Still, it was good. Not as good as I bet that book of Linda Newbery’s is that I saw at the Foyle’s but my library doesn’t have and I can’t remember its title and will thus never find it … but pretty good.

The English Governess at the Siamese Court, Anna Leonowens

Okay, the truth comes out.  You won’t believe it, but Anna Leonowens did not, in fact, have a hot but platonic romance with the King of Siam; or if she did, she kept remarkably quiet about it in her book.  Although I’m not ruling out the possibility that all the late-night “translating” she was doing for the king was actually sexual favors.  Because, you know, she acts like a proper Victorian lady but who knows?

Seriously, though, I feel that this memoir (travelogue) lacked a certain something.  Taking into account the prejudices of her time, she was still kind of a bitch about a lot of stuff, and I think she was rude to tell all the ladies of the harem that she’d rather be boiled in oil a hundred times over than even think for a single second about marrying their vile pagan king.  And believe me, Mrs. Leonowens, we got the point the first time that you were an agent of mercy and tolerance, helping all the pathetic hapless Siamese people to get their way whenever they came to you with weeping petitions.

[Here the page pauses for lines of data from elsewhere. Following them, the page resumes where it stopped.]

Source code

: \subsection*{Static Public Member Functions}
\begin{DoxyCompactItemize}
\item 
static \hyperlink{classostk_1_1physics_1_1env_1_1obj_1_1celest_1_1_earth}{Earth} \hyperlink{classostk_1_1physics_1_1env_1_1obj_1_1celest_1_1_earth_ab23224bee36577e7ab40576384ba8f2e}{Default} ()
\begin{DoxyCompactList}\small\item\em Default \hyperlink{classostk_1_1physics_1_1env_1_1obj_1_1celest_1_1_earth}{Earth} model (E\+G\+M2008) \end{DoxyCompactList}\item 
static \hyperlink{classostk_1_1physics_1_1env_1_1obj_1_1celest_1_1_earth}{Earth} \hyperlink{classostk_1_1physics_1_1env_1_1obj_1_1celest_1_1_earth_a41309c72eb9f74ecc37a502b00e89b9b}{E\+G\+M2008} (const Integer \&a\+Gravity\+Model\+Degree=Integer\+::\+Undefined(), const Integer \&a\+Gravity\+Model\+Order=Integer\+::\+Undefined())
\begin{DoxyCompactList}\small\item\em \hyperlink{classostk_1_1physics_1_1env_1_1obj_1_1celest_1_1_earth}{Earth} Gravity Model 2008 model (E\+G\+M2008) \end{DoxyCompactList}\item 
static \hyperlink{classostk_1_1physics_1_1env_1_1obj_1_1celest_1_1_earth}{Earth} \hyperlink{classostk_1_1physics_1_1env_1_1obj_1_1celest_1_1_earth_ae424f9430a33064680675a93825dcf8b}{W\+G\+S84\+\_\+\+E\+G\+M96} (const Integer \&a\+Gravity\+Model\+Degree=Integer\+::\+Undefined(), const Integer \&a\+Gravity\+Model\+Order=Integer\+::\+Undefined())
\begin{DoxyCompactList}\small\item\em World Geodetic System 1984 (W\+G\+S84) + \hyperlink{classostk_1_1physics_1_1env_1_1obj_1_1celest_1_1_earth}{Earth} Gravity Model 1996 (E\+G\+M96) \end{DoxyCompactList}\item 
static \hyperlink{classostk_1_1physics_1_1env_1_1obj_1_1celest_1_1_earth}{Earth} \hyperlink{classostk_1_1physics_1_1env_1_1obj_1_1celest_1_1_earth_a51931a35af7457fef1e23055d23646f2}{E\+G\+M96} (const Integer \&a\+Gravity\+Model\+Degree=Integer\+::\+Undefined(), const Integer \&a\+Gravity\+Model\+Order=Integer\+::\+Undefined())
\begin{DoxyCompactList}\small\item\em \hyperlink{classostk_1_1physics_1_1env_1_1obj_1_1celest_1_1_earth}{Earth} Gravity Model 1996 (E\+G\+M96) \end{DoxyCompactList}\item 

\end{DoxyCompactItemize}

Okay, I feel really mean now.  I’m sure she was just as helpful as she says and saved many a harem lass from being beaten or imprisoned for a very long time.  She’s probably up in heaven looking downcast and telling her best friend “Why’s that girl being so mean about me?  I was doing the best I could” in a small voice while her friend comforts her and shakes her fist at me.  Or else she’s running to tattle to God, and he’s making a little note for when I die and they play me an IMAX film of all the nasty and uncharitable acts I committed during my life.

Well anyway – no fun subplot of Tuptim and her lover being brutally beaten and murdered, so that’s a bummer; but actually a quite touching speech from the King upon Mrs. Leonowen’s departure.  She does not, incidentally, change her mind at the last moment and decide to stay, but goes heartlessly back to England to look after her health and her son.  Whatever.